I love learning new worlds. After being a journalist for 20 years, I’m still making daily discoveries.
So when I sat down to review Sonos’s first attempt at making headphones, I was eager to put my new word of the day to good use: krautrock.
It’s a term the British press coined to describe experimental rock music from Germany in the 1970s. (German musos preferred to call it kosmische musik or cosmic music.)
How it applied to the Sonos Ace – which retails at $699 – was upon wearing these headphones, I could see what a Rolling Stone journalist meant when he described the 2009 remaster of Magical Mystery Tour by The Beatles as transforming it from “a likeable psychedelic trifle to a heavy krautrock blow-out”.
Magical Mystery Tour wasn’t high on my list of The Beatles’ greatest music. But I have found myself listening to this track several times, wearing the Sonos Ace. It sounds different – certainly Ringo’s drums sound more punchy. The music is more alive.
Of course this is a combination of factors: better fidelity via streaming such as Apple’s Digital Masters (2009 iPod compression, while convenient wasn’t the best listening experience), speaker hardware and the advent of spatial audio.
Sonos makes the most of all these advancements with the Ace. When enabled, the Ace will adjust the spatial audio playback when you move your head, creating a sonic experience that you can lose yourself in.
But it’s not just old music. The National’s Laugh Track album, released last year, sounds more intimate, balancing Matt Berninger’s baritone vocals with more subtle instrumentation such as the soft strings.
A nice touch is the ability for the Ace to easily connect with Sonos’s Arc soundbar, enabling you to listen to your home theatre system through your headphones, and experience a thunderous cinematic blast.
The only letdown is Sonos’s app. It can be buggy. Content can sometimes fail to load for no apparent reason, even when you have a strong wi-fi signal. The interface can also be tricky to navigate, particularly when adjusting settings.
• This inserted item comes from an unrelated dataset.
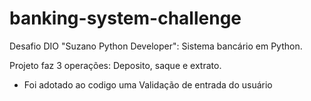 # banking-system-challenge
Desafio DIO "Suzano Python Developer": Sistema bancário em Python. 

Projeto faz 3 operações: Deposito, saque e extrato.
- Foi adotado ao codigo uma Validação de entrada do usuário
To swipe back in the menu, you need to click an arrow in the top lefthand corner beside the Sonos logo, not swipe down, which will exit the menu.
But you don’t really need the app to use the Ace headphones. Once paired with your device, like an iPhone, you can listen to music seemlessly on Apple Music, Spotify or your streaming platform of choice. For the audiophiles, it comes with a cable for wired listening, which is a nice touch.
It’s taken the US company a long time to release these headphones in what has become a crowded market. Apple entered the space four years ago, releasing its AirPods Max over-hear headphones, which cost $200 more than Sonos’s. Apple also now owns Beats.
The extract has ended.